Stop writing
It’s been going around in my head for a while now. Why am I writing? Why is my writing style so inconsistent and why am I writing for different reasons all the time? The majority of the time, I hear the answer echoing back from my own subconscious.
I write so I can be read.
Information overload
But I don’t need that. At least not anymore. I admit it now, it more of a case of fame envy and different contributing factors. For one, I now have a personal wiki where I store all the informations, relevant or irrelevant to anything. Because of that, I no longer feel the need to blog about what I found out. Frankly put, the things I find out are in a constantly flux so it doesn’t do them justice to set them in stone in a blog post. The advantage of this is that I can forget about copyright and just copy/paste whatever I find on the web. When I do find something, I enjoy taking the time to write a long post, polish all the pictures, correct the grammars and reducing the post’s complexity. Which inadversely affected my ability to post frequently.
What was I blabbing about?
Which brings me to the other point. I’ve been organizing my blog posts recently and saw a weird trend. Actually, I felt weird inside. I started writing in year 2000 and continued till today non stop.
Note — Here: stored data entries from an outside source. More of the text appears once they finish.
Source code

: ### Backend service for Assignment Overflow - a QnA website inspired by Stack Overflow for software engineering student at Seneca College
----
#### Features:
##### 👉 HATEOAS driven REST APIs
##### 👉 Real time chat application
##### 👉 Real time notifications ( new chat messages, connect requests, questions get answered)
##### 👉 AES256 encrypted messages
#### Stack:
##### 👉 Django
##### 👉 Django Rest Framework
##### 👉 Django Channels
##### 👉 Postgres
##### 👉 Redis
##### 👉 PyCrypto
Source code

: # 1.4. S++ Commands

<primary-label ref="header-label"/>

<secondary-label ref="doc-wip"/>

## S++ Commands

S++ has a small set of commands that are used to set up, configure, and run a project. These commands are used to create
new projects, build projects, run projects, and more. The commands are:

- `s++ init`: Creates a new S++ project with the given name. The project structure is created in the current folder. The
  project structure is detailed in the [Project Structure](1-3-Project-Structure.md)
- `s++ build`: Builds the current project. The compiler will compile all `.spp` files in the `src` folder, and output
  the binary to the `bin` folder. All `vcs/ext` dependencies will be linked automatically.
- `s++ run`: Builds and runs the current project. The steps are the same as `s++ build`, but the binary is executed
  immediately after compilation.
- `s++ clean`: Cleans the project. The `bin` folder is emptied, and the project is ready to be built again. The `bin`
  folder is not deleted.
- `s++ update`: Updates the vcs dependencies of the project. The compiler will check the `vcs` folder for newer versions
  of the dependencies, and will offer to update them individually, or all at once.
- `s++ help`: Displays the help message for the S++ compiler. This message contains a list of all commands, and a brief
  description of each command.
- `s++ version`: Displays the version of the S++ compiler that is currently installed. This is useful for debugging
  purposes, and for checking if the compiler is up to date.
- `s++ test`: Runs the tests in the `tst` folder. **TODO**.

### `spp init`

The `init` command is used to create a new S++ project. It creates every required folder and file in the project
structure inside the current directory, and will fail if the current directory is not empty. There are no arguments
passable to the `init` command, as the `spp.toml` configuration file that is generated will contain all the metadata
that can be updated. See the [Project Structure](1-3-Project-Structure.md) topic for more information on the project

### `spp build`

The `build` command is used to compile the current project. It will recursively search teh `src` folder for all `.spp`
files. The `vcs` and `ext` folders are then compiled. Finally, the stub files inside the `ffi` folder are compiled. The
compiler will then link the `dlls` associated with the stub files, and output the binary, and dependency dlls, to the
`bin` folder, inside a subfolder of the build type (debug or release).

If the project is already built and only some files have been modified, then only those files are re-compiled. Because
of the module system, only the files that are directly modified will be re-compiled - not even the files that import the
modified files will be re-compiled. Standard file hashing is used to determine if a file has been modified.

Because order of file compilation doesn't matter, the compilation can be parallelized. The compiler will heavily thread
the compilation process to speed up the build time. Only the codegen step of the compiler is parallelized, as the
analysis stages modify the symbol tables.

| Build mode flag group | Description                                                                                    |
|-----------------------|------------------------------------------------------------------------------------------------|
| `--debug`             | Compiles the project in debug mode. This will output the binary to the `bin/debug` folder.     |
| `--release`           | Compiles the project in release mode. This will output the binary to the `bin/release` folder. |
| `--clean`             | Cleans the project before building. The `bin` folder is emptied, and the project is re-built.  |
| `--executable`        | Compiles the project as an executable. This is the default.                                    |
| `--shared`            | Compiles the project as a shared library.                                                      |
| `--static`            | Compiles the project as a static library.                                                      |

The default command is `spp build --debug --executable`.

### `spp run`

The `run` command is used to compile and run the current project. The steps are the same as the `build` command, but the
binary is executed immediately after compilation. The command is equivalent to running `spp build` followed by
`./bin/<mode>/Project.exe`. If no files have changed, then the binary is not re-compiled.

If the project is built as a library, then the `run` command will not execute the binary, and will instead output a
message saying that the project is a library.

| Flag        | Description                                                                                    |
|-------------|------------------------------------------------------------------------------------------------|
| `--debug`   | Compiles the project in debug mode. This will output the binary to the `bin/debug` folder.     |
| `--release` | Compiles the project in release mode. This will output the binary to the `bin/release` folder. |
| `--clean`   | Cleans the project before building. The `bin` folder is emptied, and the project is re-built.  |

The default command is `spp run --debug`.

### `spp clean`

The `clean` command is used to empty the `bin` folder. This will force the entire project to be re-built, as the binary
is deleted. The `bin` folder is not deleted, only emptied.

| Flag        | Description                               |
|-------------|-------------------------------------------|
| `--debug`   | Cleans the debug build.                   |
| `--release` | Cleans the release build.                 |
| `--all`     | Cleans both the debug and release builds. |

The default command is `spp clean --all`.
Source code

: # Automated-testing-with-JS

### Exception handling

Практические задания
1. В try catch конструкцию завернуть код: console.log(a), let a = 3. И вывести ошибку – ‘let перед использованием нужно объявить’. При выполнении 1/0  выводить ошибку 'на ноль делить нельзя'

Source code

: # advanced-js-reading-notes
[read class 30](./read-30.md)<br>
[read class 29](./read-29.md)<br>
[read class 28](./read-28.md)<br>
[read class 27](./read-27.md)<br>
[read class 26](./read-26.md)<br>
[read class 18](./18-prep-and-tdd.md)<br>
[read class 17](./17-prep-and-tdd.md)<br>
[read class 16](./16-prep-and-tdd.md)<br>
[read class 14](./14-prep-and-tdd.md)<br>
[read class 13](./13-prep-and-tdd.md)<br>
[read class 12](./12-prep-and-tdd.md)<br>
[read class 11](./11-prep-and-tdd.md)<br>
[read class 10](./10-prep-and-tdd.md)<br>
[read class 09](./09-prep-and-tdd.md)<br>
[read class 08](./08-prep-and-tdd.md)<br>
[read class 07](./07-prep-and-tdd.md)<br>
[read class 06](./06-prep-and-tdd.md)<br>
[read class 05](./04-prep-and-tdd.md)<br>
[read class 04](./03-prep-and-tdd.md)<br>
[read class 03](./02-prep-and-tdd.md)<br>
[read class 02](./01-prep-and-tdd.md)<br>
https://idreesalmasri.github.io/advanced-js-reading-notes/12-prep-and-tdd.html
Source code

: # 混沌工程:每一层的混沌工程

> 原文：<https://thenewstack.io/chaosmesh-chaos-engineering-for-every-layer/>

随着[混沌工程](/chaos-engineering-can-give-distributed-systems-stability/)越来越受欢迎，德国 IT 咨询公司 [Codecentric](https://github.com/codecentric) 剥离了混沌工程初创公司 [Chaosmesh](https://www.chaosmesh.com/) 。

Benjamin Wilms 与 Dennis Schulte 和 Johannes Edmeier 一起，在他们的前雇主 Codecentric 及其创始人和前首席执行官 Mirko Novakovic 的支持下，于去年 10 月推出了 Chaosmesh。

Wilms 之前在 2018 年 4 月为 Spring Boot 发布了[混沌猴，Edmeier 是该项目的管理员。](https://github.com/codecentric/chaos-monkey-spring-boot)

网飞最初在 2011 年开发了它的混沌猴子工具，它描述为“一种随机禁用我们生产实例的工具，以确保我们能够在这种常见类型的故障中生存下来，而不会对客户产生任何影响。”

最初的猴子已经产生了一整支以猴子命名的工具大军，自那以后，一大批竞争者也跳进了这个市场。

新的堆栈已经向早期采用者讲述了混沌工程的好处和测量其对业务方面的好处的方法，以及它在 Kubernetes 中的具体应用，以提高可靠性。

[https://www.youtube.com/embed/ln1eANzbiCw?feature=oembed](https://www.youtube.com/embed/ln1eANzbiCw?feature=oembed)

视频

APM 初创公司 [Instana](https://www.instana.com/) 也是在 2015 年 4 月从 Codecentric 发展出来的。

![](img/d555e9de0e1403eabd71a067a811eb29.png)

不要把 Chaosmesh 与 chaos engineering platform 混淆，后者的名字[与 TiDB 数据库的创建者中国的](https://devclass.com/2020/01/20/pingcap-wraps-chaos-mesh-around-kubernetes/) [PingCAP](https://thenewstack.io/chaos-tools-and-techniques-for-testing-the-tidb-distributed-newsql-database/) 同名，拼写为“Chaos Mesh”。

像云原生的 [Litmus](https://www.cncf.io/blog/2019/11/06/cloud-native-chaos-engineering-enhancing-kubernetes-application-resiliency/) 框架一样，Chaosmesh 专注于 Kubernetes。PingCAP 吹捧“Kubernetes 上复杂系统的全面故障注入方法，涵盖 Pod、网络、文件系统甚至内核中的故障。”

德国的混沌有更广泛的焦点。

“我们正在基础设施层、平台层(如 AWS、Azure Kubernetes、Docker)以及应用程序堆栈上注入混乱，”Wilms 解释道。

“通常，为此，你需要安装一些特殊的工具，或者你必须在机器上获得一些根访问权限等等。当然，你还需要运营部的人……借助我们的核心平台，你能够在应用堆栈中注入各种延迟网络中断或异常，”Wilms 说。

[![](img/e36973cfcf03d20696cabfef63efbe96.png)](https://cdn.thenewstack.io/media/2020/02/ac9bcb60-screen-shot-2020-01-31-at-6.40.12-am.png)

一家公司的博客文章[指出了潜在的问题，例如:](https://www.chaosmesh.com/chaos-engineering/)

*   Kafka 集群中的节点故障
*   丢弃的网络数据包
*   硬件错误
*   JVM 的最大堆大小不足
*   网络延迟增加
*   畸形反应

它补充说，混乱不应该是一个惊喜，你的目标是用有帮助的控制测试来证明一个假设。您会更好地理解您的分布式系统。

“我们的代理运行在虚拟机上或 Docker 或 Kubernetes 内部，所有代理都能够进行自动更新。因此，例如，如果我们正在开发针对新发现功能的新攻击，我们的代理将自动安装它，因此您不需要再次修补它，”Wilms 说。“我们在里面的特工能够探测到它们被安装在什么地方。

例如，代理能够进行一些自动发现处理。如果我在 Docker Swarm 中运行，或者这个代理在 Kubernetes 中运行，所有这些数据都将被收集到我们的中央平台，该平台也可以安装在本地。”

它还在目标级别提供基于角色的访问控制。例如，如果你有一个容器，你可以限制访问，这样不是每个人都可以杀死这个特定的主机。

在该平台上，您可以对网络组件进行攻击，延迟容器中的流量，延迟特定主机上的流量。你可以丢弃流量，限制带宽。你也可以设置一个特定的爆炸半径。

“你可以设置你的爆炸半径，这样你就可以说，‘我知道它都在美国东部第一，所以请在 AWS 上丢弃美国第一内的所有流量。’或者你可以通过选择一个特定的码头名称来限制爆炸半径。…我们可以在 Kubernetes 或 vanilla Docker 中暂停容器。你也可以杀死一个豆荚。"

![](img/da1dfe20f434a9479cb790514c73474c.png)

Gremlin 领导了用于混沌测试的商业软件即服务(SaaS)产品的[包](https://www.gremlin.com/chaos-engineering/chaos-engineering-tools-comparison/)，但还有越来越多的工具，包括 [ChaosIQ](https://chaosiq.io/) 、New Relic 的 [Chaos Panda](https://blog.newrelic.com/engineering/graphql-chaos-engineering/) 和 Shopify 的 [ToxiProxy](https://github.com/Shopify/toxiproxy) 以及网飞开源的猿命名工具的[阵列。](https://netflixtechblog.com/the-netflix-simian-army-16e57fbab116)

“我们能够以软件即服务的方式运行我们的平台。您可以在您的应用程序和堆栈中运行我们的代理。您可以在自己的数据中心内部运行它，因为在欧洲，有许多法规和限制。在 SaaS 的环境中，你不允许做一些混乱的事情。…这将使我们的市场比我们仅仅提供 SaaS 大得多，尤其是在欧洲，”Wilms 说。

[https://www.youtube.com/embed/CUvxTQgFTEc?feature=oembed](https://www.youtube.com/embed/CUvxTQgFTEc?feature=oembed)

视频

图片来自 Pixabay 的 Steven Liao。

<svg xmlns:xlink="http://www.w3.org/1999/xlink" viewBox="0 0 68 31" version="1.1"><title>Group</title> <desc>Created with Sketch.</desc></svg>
The archive only goes back to 2003, because the previous one was done in a special database I made myself and that hasn’t got ported over yet. It started with me writing down the daily happenings in my life to transition into a period of reflection and enlightenment. Recently, it’s presentations on things I do and events I go to. Most of these are written without thought and refinement which really made me wonder. What am I trying to say? Who would want to read this? I don’t even want to read them. My original entry about my daily life is actually more interesting.
Essentials
It has something to do with a change within. I find myself reading and skipping lines in posts that I read. Disinterested by the repetitive information that the mass is producing on a daily basis. I started finding myself doing the same thing. Add to the fact that I have finally realized that my life is nothing special and that there really is no need to broadcast every achievement I have. Thanks to a certain person who does exactly the opposite, I was able to see how meaningless such a gesture is. I am great! So what? You just showed everyone that you are a moron.
What does this mean?
So you are probably going to get less and less posts like this one. Writing for writing’s sake or getting something out of my chest. Instead, I decided to use the time to actually work on the stories I’ve been writing and getting those photos up on the web. Less frequent posting = more time to work on fewer articles.
I want to write, to write good stories.